E desço de novo a colina, pela Calçada de Santo André, calçada e comprida, pois desagua na Rua dos Cavaleiros, e onde encontramos ainda algum comércio antigo mas também novas lojas a aparecerem. Especialmente ateliers de arte decorativa, e passo pela mitra nativa ou residente na zona. Sempre estão ali, faça chuva ou sol, com seus gorros de lã, roupa desportiva (alguns blusões dizem nas costas No Name Mouraria), sigo carris abaixo rente às lojas de indianos e paquistaneses e chego ao Martim Moniz, o qual atravesso de uma rajada para continuar em frente pela Rua de São Lázaro. Outra vez colina acima e chegando ao Campo de Santana de novo colina abaixo, até à Rua do Telhal, ao local onde mora o Salvador, amén.

HardBop-1

E com o Henri Salvador já garantido debaixo do braço ao preço-pechincha de vou então procurar nas prateleiras de Jazz por Hard Bop. Mas… concentra-te rapaz, concentra-te como um gang de tomates num frasco, como um grupo de turistas japoneses no elevador do Empire State Building. Concentra-te como um predador com o almoço à vista, concentra-te, concentra-te, concentra-te, concentra-te ou vai a casa buscar um taco de basebol em que escreveste Hard Bop Jazz e voltas aqui à loja para dar com ele em cheio no leitor de CD´s que não para de tocar desde que entraste, algo como Death Metal? Grind Core? Ou algo do género, do género massacre de bebés num infantário ou a matança de um porco em forma homeopática. A banda sonora de facto ideal para a famosa simpatia da rapariga atendedora de balcão. Nem nos olha de frente, e quando olha os olhos cospem fogo do inferno , o inferno do caldeirão medieval do Heavy Metal do qual saíram várias labaredas com nomes diferentes.

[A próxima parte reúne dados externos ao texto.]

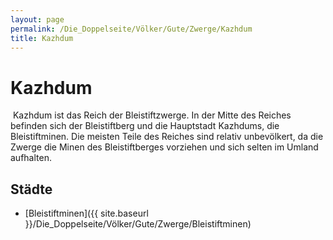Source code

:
 ```yaml
---
layout: page
permalink: /Die_Doppelseite/Völker/Gute/Zwerge/Kazhdum
title: Kazhdum
---
```


# Kazhdum

<img alt="" src="{{ site.baseurl }}/assets/pics/weltenbuch/gallery/wappen/nrm/kazhdum.jpg" />
Kazhdum ist das Reich der Bleistiftzwerge. In der Mitte des Reiches befinden sich der Bleistiftberg und die Hauptstadt Kazhdums, die Bleistiftminen. Die meisten Teile des Reiches sind relativ unbevölkert, da die Zwerge die Minen des Bleistiftberges vorziehen und sich selten im Umland aufhalten.

## Städte

- [Bleistiftminen]({{ site.baseurl }}/Die_Doppelseite/Völker/Gute/Zwerge/Bleistiftminen)

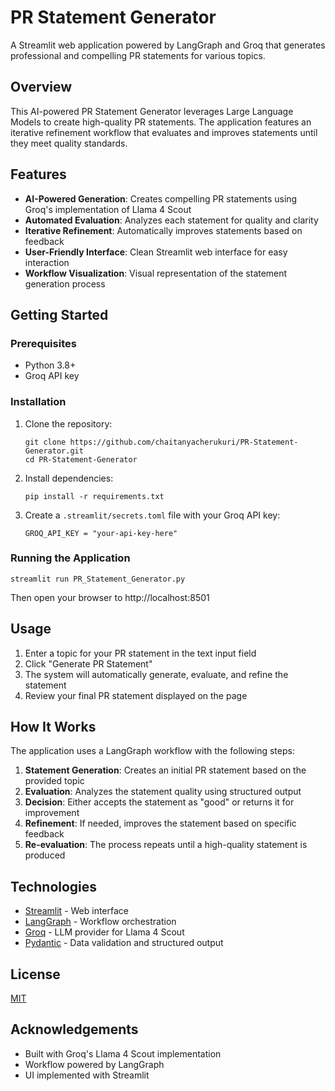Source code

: # PR Statement Generator

A Streamlit web application powered by LangGraph and Groq that generates professional and compelling PR statements for various topics.

## Overview

This AI-powered PR Statement Generator leverages Large Language Models to create high-quality PR statements. The application features an iterative refinement workflow that evaluates and improves statements until they meet quality standards.

## Features

- **AI-Powered Generation**: Creates compelling PR statements using Groq's implementation of Llama 4 Scout
- **Automated Evaluation**: Analyzes each statement for quality and clarity
- **Iterative Refinement**: Automatically improves statements based on feedback
- **User-Friendly Interface**: Clean Streamlit web interface for easy interaction
- **Workflow Visualization**: Visual representation of the statement generation process

## Getting Started

### Prerequisites

- Python 3.8+
- Groq API key

### Installation

1. Clone the repository:
   ```
   git clone https://github.com/chaitanyacherukuri/PR-Statement-Generator.git
   cd PR-Statement-Generator
   ```

2. Install dependencies:
   ```
   pip install -r requirements.txt
   ```

3. Create a `.streamlit/secrets.toml` file with your Groq API key:
   ```
   GROQ_API_KEY = "your-api-key-here"
   ```

### Running the Application

```
streamlit run PR_Statement_Generator.py
```

Then open your browser to http://localhost:8501

## Usage

1. Enter a topic for your PR statement in the text input field
2. Click "Generate PR Statement"
3. The system will automatically generate, evaluate, and refine the statement
4. Review your final PR statement displayed on the page

## How It Works

The application uses a LangGraph workflow with the following steps:

1. **Statement Generation**: Creates an initial PR statement based on the provided topic
2. **Evaluation**: Analyzes the statement quality using structured output
3. **Decision**: Either accepts the statement as "good" or returns it for improvement
4. **Refinement**: If needed, improves the statement based on specific feedback
5. **Re-evaluation**: The process repeats until a high-quality statement is produced

## Technologies

- [Streamlit](https://streamlit.io/) - Web interface
- [LangGraph](https://github.com/langchain-ai/langgraph) - Workflow orchestration
- [Groq](https://groq.com/) - LLM provider for Llama 4 Scout
- [Pydantic](https://pydantic-docs.helpmanual.io/) - Data validation and structured output

## License

[MIT](LICENSE)

## Acknowledgements

- Built with Groq's Llama 4 Scout implementation
- Workflow powered by LangGraph
- UI implemented with Streamlit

E tento concentrar-me no meu fogo que arde sem se ver, arde Bop, Hard Bop. Contraditoriamente a um sub-género de Jazz ao mesmo tempo que se pode definir como o som de Jazz clássico, embora não possua nenhum nome daqueles que todos conhecem mesmo sem gostar de Jazz sendo os seus nomes de topo Clifford Brown, Art Blakey, Horace Silver ou Lee Morgan. Contraditoriamente menos “hard” que o precedente “bebop” desenvolveu-se no Séc XX no pós Bebop, cresceu e atingiu o auge no final da década de cinquenta e década de sessenta. Recuperou o groove negro, bluesy, incorporou o groove latino e antecipou de certa forma o funk, e, muito importante, não era apenas som, mas um modo de vida e uma estética, a estética do final de 50´s e início de 60´s, e sempre vestidos com estilo, com a elegância modernista da época. Banda sonora ideal para o acto de “flâneur” pela cidade, ora mais acelerado ora menos, mas essencialmente a meio tempo, como deve ser a vida. Entretanto a “escavação” à procura de tesouros ambicionados leva à descoberta de um King Curtis e de um Freddie Hubbard, o que consegue acalmar a minha vontade de dar com o taco de basebol no hi-fi da loja. Saio para a rua e subo de novo a colina, volto a descer outra para depois subir uma, e mais outra, e finalmente descer a minha colina. Todos temos a colina que merecemos. Chego ofegante sem ar da caminhada mas feliz porque cheio de “ar de Bop”.